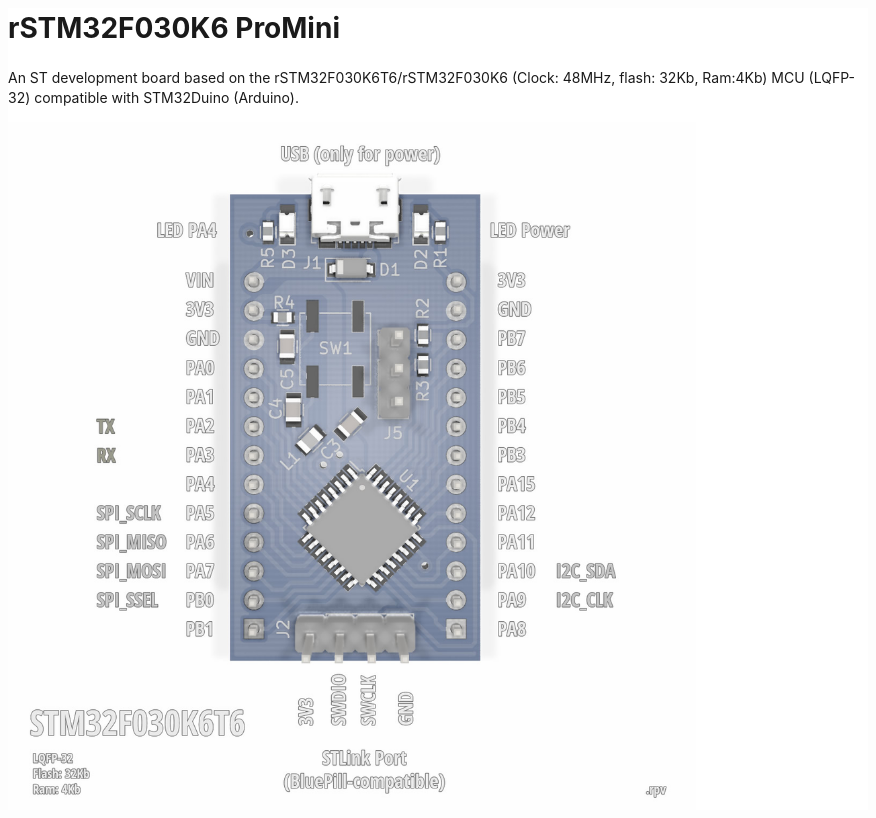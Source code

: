 # rSTM32F030K6 ProMini

An ST development board based on the rSTM32F030K6T6/rSTM32F030K6 (Clock: 48MHz, flash: 32Kb, Ram:4Kb) MCU (LQFP-32) compatible with STM32Duino (Arduino).

<img align="top" width=80% src="rSTM32F030K6T6.pinout.jpg" />

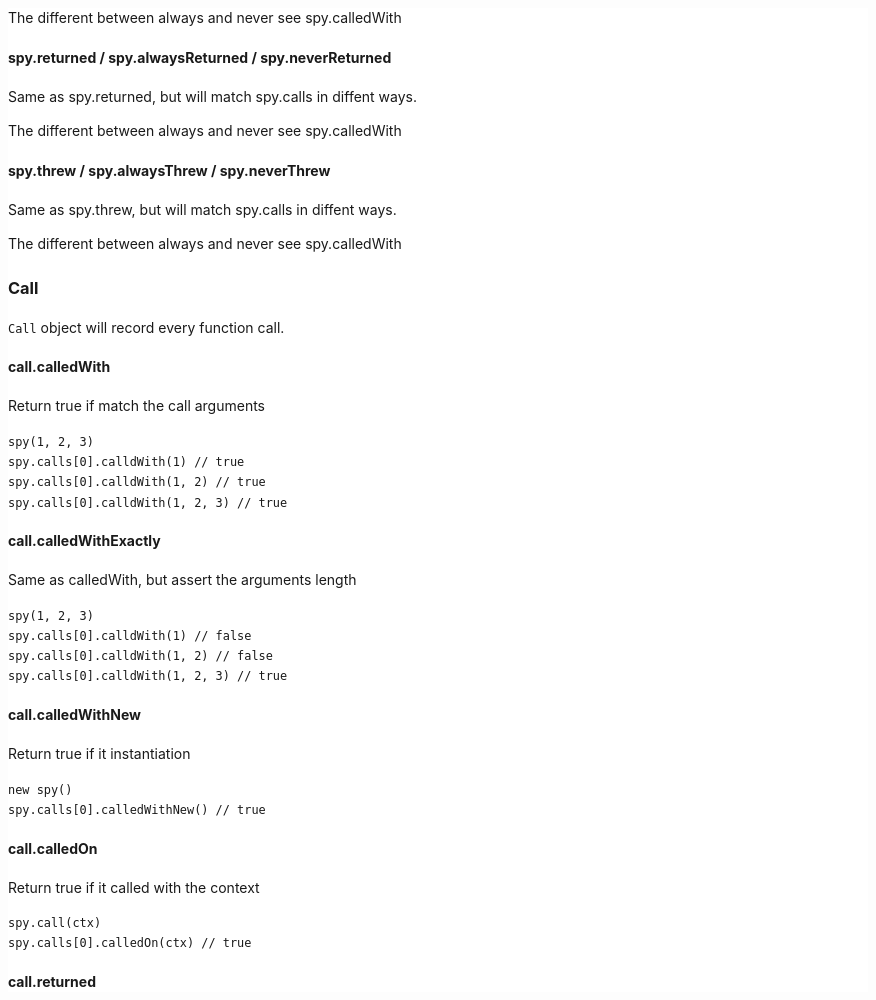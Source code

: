 The different between always and never see spy.calledWith

#### spy.returned / spy.alwaysReturned / spy.neverReturned

Same as spy.returned, but will match spy.calls in diffent ways.

The different between always and never see spy.calledWith

#### spy.threw / spy.alwaysThrew / spy.neverThrew

Same as spy.threw, but will match spy.calls in diffent ways.

The different between always and never see spy.calledWith

### Call

`Call` object will record every function call.

#### call.calledWith

Return true if match the call arguments

```
spy(1, 2, 3)
spy.calls[0].calldWith(1) // true
spy.calls[0].calldWith(1, 2) // true
spy.calls[0].calldWith(1, 2, 3) // true
```

#### call.calledWithExactly

Same as calledWith, but assert the arguments length

```
spy(1, 2, 3)
spy.calls[0].calldWith(1) // false
spy.calls[0].calldWith(1, 2) // false
spy.calls[0].calldWith(1, 2, 3) // true
```

#### call.calledWithNew

Return true if it instantiation

```
new spy()
spy.calls[0].calledWithNew() // true
```

#### call.calledOn

Return true if it called with the context

```
spy.call(ctx)
spy.calls[0].calledOn(ctx) // true
```

#### call.returned
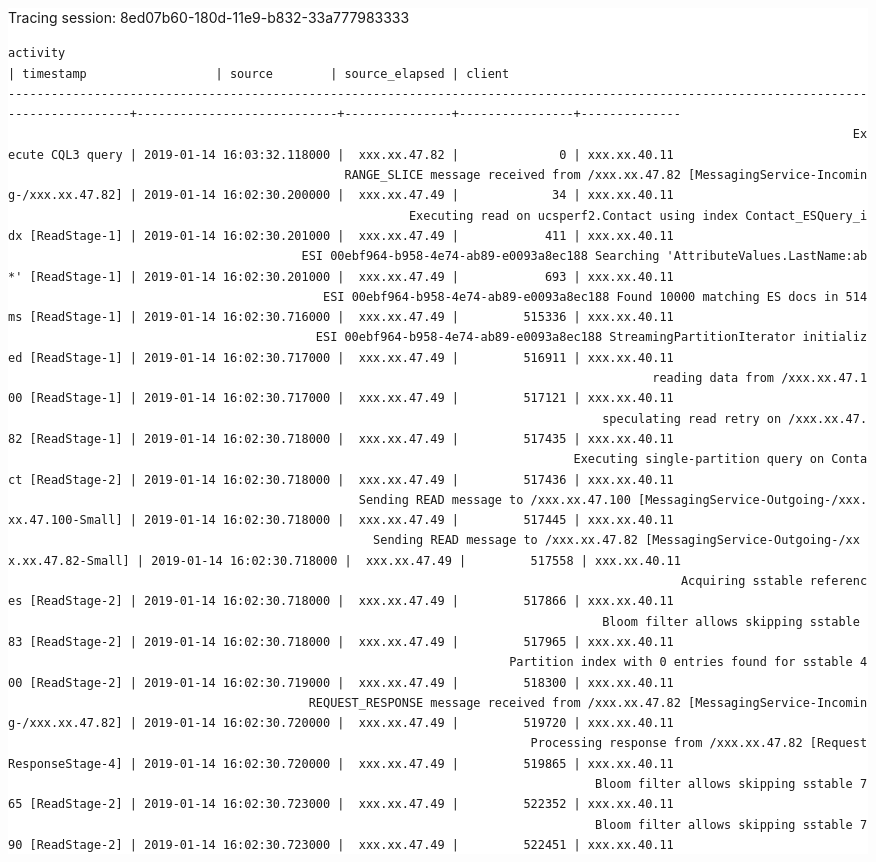 Tracing session: 8ed07b60-180d-11e9-b832-33a777983333
```
activity                                                                                                                                | timestamp                  | source        | source_elapsed | client
-----------------------------------------------------------------------------------------------------------------------------------------+----------------------------+---------------+----------------+--------------
                                                                                                                      Execute CQL3 query | 2019-01-14 16:03:32.118000 |  xxx.xx.47.82 |              0 | xxx.xx.40.11
                                               RANGE_SLICE message received from /xxx.xx.47.82 [MessagingService-Incoming-/xxx.xx.47.82] | 2019-01-14 16:02:30.200000 |  xxx.xx.47.49 |             34 | xxx.xx.40.11
                                                        Executing read on ucsperf2.Contact using index Contact_ESQuery_idx [ReadStage-1] | 2019-01-14 16:02:30.201000 |  xxx.xx.47.49 |            411 | xxx.xx.40.11
                                         ESI 00ebf964-b958-4e74-ab89-e0093a8ec188 Searching 'AttributeValues.LastName:ab*' [ReadStage-1] | 2019-01-14 16:02:30.201000 |  xxx.xx.47.49 |            693 | xxx.xx.40.11
                                            ESI 00ebf964-b958-4e74-ab89-e0093a8ec188 Found 10000 matching ES docs in 514ms [ReadStage-1] | 2019-01-14 16:02:30.716000 |  xxx.xx.47.49 |         515336 | xxx.xx.40.11
                                           ESI 00ebf964-b958-4e74-ab89-e0093a8ec188 StreamingPartitionIterator initialized [ReadStage-1] | 2019-01-14 16:02:30.717000 |  xxx.xx.47.49 |         516911 | xxx.xx.40.11
                                                                                          reading data from /xxx.xx.47.100 [ReadStage-1] | 2019-01-14 16:02:30.717000 |  xxx.xx.47.49 |         517121 | xxx.xx.40.11
                                                                                   speculating read retry on /xxx.xx.47.82 [ReadStage-1] | 2019-01-14 16:02:30.718000 |  xxx.xx.47.49 |         517435 | xxx.xx.40.11
                                                                               Executing single-partition query on Contact [ReadStage-2] | 2019-01-14 16:02:30.718000 |  xxx.xx.47.49 |         517436 | xxx.xx.40.11
                                                 Sending READ message to /xxx.xx.47.100 [MessagingService-Outgoing-/xxx.xx.47.100-Small] | 2019-01-14 16:02:30.718000 |  xxx.xx.47.49 |         517445 | xxx.xx.40.11
                                                   Sending READ message to /xxx.xx.47.82 [MessagingService-Outgoing-/xxx.xx.47.82-Small] | 2019-01-14 16:02:30.718000 |  xxx.xx.47.49 |         517558 | xxx.xx.40.11
                                                                                              Acquiring sstable references [ReadStage-2] | 2019-01-14 16:02:30.718000 |  xxx.xx.47.49 |         517866 | xxx.xx.40.11
                                                                                   Bloom filter allows skipping sstable 83 [ReadStage-2] | 2019-01-14 16:02:30.718000 |  xxx.xx.47.49 |         517965 | xxx.xx.40.11
                                                                      Partition index with 0 entries found for sstable 400 [ReadStage-2] | 2019-01-14 16:02:30.719000 |  xxx.xx.47.49 |         518300 | xxx.xx.40.11
                                          REQUEST_RESPONSE message received from /xxx.xx.47.82 [MessagingService-Incoming-/xxx.xx.47.82] | 2019-01-14 16:02:30.720000 |  xxx.xx.47.49 |         519720 | xxx.xx.40.11
                                                                         Processing response from /xxx.xx.47.82 [RequestResponseStage-4] | 2019-01-14 16:02:30.720000 |  xxx.xx.47.49 |         519865 | xxx.xx.40.11
                                                                                  Bloom filter allows skipping sstable 765 [ReadStage-2] | 2019-01-14 16:02:30.723000 |  xxx.xx.47.49 |         522352 | xxx.xx.40.11
                                                                                  Bloom filter allows skipping sstable 790 [ReadStage-2] | 2019-01-14 16:02:30.723000 |  xxx.xx.47.49 |         522451 | xxx.xx.40.11
```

- - - - -

Work to be completed ▸
How many lines in the data contain the string "calls"? Respond with the number only.

Solution ▸
10